* **PROBLEM DETAILS**
Each entry must be printed again without a single change.

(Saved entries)

▬▬▬▬▬▬

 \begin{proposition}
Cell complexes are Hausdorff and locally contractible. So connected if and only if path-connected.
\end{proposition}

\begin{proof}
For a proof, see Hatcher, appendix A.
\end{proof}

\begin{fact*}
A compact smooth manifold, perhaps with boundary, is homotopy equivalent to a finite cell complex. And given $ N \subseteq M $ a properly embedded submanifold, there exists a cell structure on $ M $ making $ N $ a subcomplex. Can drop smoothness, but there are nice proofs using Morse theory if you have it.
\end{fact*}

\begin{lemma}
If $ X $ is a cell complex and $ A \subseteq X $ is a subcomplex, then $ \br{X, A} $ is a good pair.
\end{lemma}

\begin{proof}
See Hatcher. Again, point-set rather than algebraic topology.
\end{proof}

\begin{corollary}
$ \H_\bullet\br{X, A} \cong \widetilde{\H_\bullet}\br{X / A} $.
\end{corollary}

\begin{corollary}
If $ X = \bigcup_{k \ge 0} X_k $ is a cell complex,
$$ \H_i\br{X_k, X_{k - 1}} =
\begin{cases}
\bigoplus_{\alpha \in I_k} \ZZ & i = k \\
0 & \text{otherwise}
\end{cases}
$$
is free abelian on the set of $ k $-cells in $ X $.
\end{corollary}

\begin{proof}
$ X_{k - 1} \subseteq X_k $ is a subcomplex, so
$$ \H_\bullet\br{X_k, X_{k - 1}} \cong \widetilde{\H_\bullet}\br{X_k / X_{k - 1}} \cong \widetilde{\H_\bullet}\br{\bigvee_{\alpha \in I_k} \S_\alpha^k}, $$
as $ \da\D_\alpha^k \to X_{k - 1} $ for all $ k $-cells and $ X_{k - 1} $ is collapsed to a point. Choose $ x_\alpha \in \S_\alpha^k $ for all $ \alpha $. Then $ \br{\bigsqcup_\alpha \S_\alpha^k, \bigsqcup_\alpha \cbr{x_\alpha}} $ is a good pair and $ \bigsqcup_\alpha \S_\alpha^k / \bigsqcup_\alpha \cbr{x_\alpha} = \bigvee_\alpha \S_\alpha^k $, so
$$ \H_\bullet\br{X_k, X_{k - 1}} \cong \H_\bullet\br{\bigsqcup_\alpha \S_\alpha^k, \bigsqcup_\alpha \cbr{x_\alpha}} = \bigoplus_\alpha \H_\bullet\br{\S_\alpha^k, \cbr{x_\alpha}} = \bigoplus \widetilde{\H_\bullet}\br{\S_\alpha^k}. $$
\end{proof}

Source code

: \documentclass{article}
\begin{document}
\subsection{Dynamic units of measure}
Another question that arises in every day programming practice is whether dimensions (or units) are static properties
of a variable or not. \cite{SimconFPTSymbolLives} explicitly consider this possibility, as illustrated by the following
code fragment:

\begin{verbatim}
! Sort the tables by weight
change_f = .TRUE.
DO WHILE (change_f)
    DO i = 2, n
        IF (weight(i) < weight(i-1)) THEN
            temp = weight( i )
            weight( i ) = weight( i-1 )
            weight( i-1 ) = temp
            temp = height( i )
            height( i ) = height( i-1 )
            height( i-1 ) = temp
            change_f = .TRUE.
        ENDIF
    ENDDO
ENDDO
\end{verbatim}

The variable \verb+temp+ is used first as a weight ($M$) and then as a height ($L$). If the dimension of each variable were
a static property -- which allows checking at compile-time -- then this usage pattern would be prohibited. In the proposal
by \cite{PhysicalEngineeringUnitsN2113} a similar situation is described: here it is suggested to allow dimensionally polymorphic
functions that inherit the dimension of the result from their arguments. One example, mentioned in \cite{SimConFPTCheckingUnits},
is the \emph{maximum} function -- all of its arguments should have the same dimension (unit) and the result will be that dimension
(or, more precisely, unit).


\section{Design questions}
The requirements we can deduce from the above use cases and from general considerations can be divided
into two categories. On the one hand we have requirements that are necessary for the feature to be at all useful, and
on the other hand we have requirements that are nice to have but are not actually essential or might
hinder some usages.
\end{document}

▬▬▬▬▬▬

* **YOUR RESPONSE**
 \begin{proposition}
Cell complexes are Hausdorff and locally contractible. So connected if and only if path-connected.
\end{proposition}

\begin{proof}
For a proof, see Hatcher, appendix A.
\end{proof}

\begin{fact*}
A compact smooth manifold, perhaps with boundary, is homotopy equivalent to a finite cell complex. And given $ N \subseteq M $ a properly embedded submanifold, there exists a cell structure on $ M $ making $ N $ a subcomplex. Can drop smoothness, but there are nice proofs using Morse theory if you have it.
\end{fact*}

\begin{lemma}
If $ X $ is a cell complex and $ A \subseteq X $ is a subcomplex, then $ \br{X, A} $ is a good pair.
\end{lemma}

\begin{proof}
See Hatcher. Again, point-set rather than algebraic topology.
\end{proof}

\begin{corollary}
$ \H_\bullet\br{X, A} \cong \widetilde{\H_\bullet}\br{X / A} $.
\end{corollary}

\begin{corollary}
If $ X = \bigcup_{k \ge 0} X_k $ is a cell complex,
$$ \H_i\br{X_k, X_{k - 1}} =
\begin{cases}
\bigoplus_{\alpha \in I_k} \ZZ & i = k \\
0 & \text{otherwise}
\end{cases}
$$
is free abelian on the set of $ k $-cells in $ X $.
\end{corollary}

\begin{proof}
$ X_{k - 1} \subseteq X_k $ is a subcomplex, so
$$ \H_\bullet\br{X_k, X_{k - 1}} \cong \widetilde{\H_\bullet}\br{X_k / X_{k - 1}} \cong \widetilde{\H_\bullet}\br{\bigvee_{\alpha \in I_k} \S_\alpha^k}, $$
as $ \da\D_\alpha^k \to X_{k - 1} $ for all $ k $-cells and $ X_{k - 1} $ is collapsed to a point. Choose $ x_\alpha \in \S_\alpha^k $ for all $ \alpha $. Then $ \br{\bigsqcup_\alpha \S_\alpha^k, \bigsqcup_\alpha \cbr{x_\alpha}} $ is a good pair and $ \bigsqcup_\alpha \S_\alpha^k / \bigsqcup_\alpha \cbr{x_\alpha} = \bigvee_\alpha \S_\alpha^k $, so
$$ \H_\bullet\br{X_k, X_{k - 1}} \cong \H_\bullet\br{\bigsqcup_\alpha \S_\alpha^k, \bigsqcup_\alpha \cbr{x_\alpha}} = \bigoplus_\alpha \H_\bullet\br{\S_\alpha^k, \cbr{x_\alpha}} = \bigoplus \widetilde{\H_\bullet}\br{\S_\alpha^k}. $$
\end{proof}

Source code

: \documentclass{article}
\begin{document}
\subsection{Dynamic units of measure}
Another question that arises in every day programming practice is whether dimensions (or units) are static properties
of a variable or not. \cite{SimconFPTSymbolLives} explicitly consider this possibility, as illustrated by the following
code fragment:

\begin{verbatim}
! Sort the tables by weight
change_f = .TRUE.
DO WHILE (change_f)
    DO i = 2, n
        IF (weight(i) < weight(i-1)) THEN
            temp = weight( i )
            weight( i ) = weight( i-1 )
            weight( i-1 ) = temp
            temp = height( i )
            height( i ) = height( i-1 )
            height( i-1 ) = temp
            change_f = .TRUE.
        ENDIF
    ENDDO
ENDDO
\end{verbatim}

The variable \verb+temp+ is used first as a weight ($M$) and then as a height ($L$). If the dimension of each variable were
a static property -- which allows checking at compile-time -- then this usage pattern would be prohibited. In the proposal
by \cite{PhysicalEngineeringUnitsN2113} a similar situation is described: here it is suggested to allow dimensionally polymorphic
functions that inherit the dimension of the result from their arguments. One example, mentioned in \cite{SimConFPTCheckingUnits},
is the \emph{maximum} function -- all of its arguments should have the same dimension (unit) and the result will be that dimension
(or, more precisely, unit).


\section{Design questions}
The requirements we can deduce from the above use cases and from general considerations can be divided
into two categories. On the one hand we have requirements that are necessary for the feature to be at all useful, and
on the other hand we have requirements that are nice to have but are not actually essential or might
hinder some usages.
\end{document}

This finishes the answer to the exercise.